Gauges: These metrics can go up or down. A typical example is memory usage. The value fluctuates over time, such as memory_usage_bytes. Gauges are perfect for metrics that reflect current values like the number of active connections.
Histograms: These are metrics that track the distribution of data over a period. For instance, request latency is often tracked using histograms, which group latency into buckets (e.g., 0-100ms, 100-200ms). You can later query these buckets to find out the overall distribution and percentiles.
Summaries: Similar to histograms, summaries also track distributions but with a focus on calculating percentile values over time, such as the http_request_duration_seconds that tracks response durations. Summaries automatically calculate things like the 95th and 99th percentiles, giving a clear picture of the system’s responsiveness.

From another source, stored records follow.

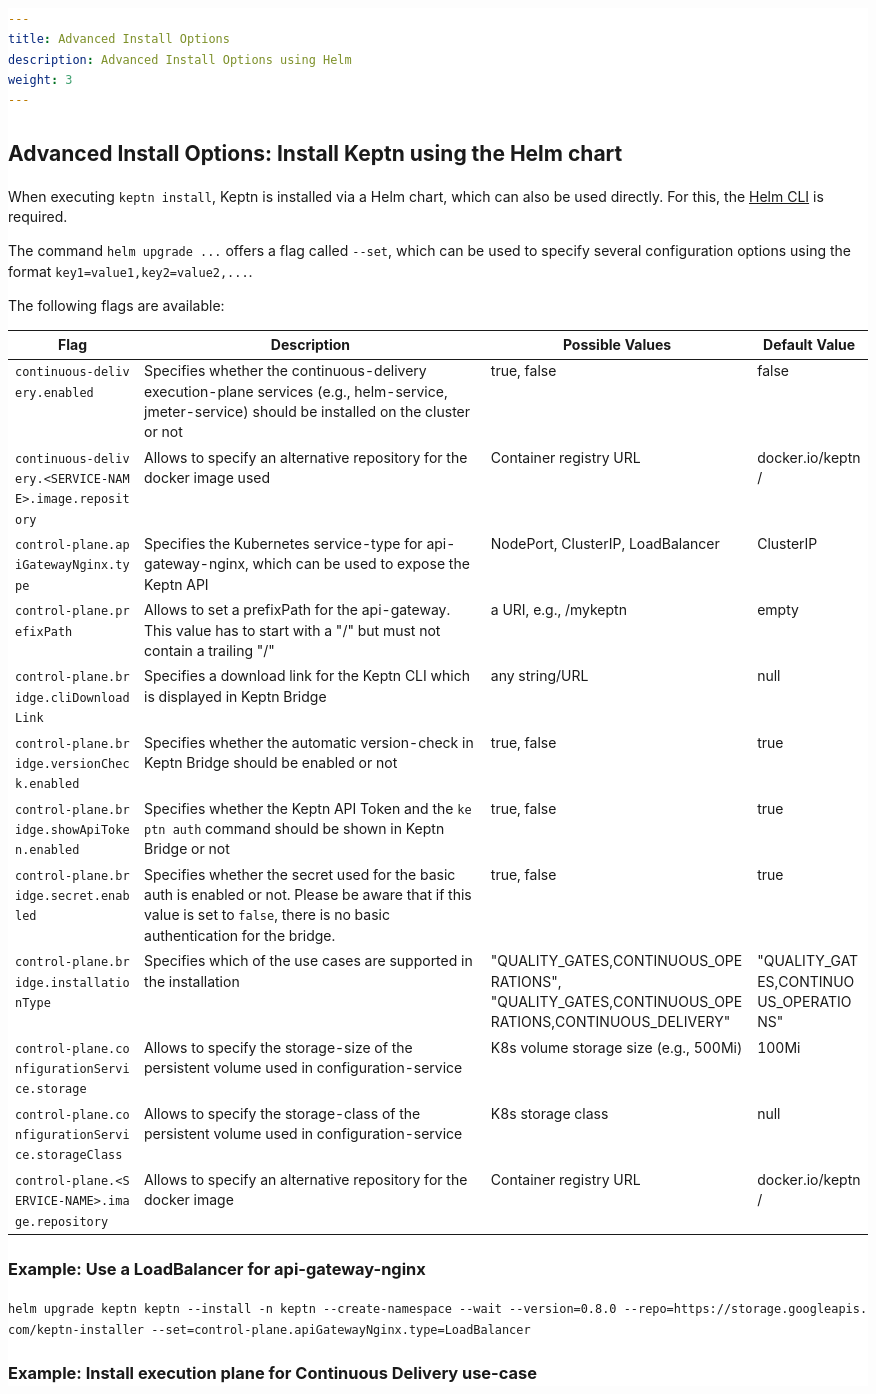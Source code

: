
 ```yaml
---
title: Advanced Install Options
description: Advanced Install Options using Helm
weight: 3
---
```


## Advanced Install Options: Install Keptn using the Helm chart
When executing `keptn install`, Keptn is installed via a Helm chart, which can also be used directly.
For this, the [Helm CLI](https://helm.sh) is required.

The command `helm upgrade ...` offers a flag called `--set`, which can be used to specify several configuration options using the format `key1=value1,key2=value2,...`.

The following flags are available:


| Flag                                            | Description                                                                                                                                       | Possible Values                       | Default Value                  |
|-------------------------------------------------|---------------------------------------------------------------------------------------------------------------------------------------------------|---------------------------------------|--------------------------------|
| `continuous-delivery.enabled`                         | Specifies whether the continuous-delivery execution-plane services (e.g., helm-service, jmeter-service) should be installed on the cluster or not | true, false                           | false                          |
| `continuous-delivery.<SERVICE-NAME>.image.repository` | Allows to specify an alternative repository for the docker image used                                                      | Container registry URL                | docker.io/keptn/<SERVICE-NAME> |
| `control-plane.apiGatewayNginx.type`                  | Specifies the Kubernetes service-type for api-gateway-nginx, which can be used to expose the Keptn API                               | NodePort, ClusterIP, LoadBalancer     | ClusterIP                      |
| `control-plane.prefixPath`                            | Allows to set a prefixPath for the api-gateway. This value has to start with a "/" but must not contain a trailing "/"                                                                                                    | a URI, e.g., /mykeptn                 | empty                          |
| `control-plane.bridge.cliDownloadLink`                | Specifies a download link for the Keptn CLI which is displayed in Keptn Bridge                                                                   | any string/URL                        | null                           |
| `control-plane.bridge.versionCheck.enabled`           | Specifies whether the automatic version-check in Keptn Bridge should be enabled or not                                                           | true, false                           | true                           |
| `control-plane.bridge.showApiToken.enabled`           | Specifies whether the Keptn API Token and the `keptn auth` command should be shown in Keptn Bridge or not                                         | true, false                           | true                           |
| `control-plane.bridge.secret.enabled`                 | Specifies whether the secret used for the basic auth is enabled or not. Please be aware that if this value is set to `false`, there is no basic authentication for the bridge.                                         | true, false                           | true                           |
| `control-plane.bridge.installationType`               | Specifies which of the use cases are supported in the installation                                         | "QUALITY_GATES,CONTINUOUS_OPERATIONS", "QUALITY_GATES,CONTINUOUS_OPERATIONS,CONTINUOUS_DELIVERY"                           | "QUALITY_GATES,CONTINUOUS_OPERATIONS"                           |
| `control-plane.configurationService.storage`          | Allows to specify the storage-size of the persistent volume used in configuration-service                                                         | K8s volume storage size (e.g., 500Mi) | 100Mi                          |
| `control-plane.configurationService.storageClass`     | Allows to specify the storage-class of the persistent volume used in configuration-service                                                        | K8s storage class                     | null                           |
| `control-plane.<SERVICE-NAME>.image.repository`       | Allows to specify an alternative repository for the docker image                                                                                  | Container registry URL                | docker.io/keptn/<SERVICE-NAME> |



### Example: Use a LoadBalancer for api-gateway-nginx

```console
helm upgrade keptn keptn --install -n keptn --create-namespace --wait --version=0.8.0 --repo=https://storage.googleapis.com/keptn-installer --set=control-plane.apiGatewayNginx.type=LoadBalancer
```

### Example: Install execution plane for Continuous Delivery use-case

Visualization tools like Grafana use these structures to create time-series graphs, bar charts, and heatmaps, helping you monitor and make sense of the raw data collected over time.

How Things Go Wrong

Misconfigurations and bad practices can lead to blind spots. Here are some common mistakes:

Only monitoring averages - Averages hide spikes. Use percentiles instead (e.g., p95 latency instead of mean latency). A system with an average response time of 200ms might still have p99 requests taking several seconds.
Ignoring connection limits - Many assume high CPU means a busy server, but often it’s connection saturation causing slowdowns. If your server reaches its max connections, new requests get queued or dropped. Monitoring this prevents hard-to-debug availability issues.
Alerting on raw request counts - More traffic isn’t always bad, rate-based alerts (e.g., error rate > 5%) are better. If a sudden traffic increase also brings a rise in 5xx errors, that’s a red flag.
Forgetting to clean up old metrics - Unused labels can bloat time-series databases, slowing down queries. A metric with thousands of unique labels (e.g., per-user tracking) can make querying painfully slow.
No alert for missing data - If your monitoring stops reporting, that’s a failure in itself. A crashed exporter or a broken pipeline can lead to silent blind spots unless you explicitly check for data gaps.

Final Thoughts

Good monitoring isn’t just about collecting numbers, it’s about knowing which numbers matter. Go beyond defaults, visualize wisely, and keep an eye on what isn’t being monitored. Your future self will thank you when a weird Tuesday bug pops up again.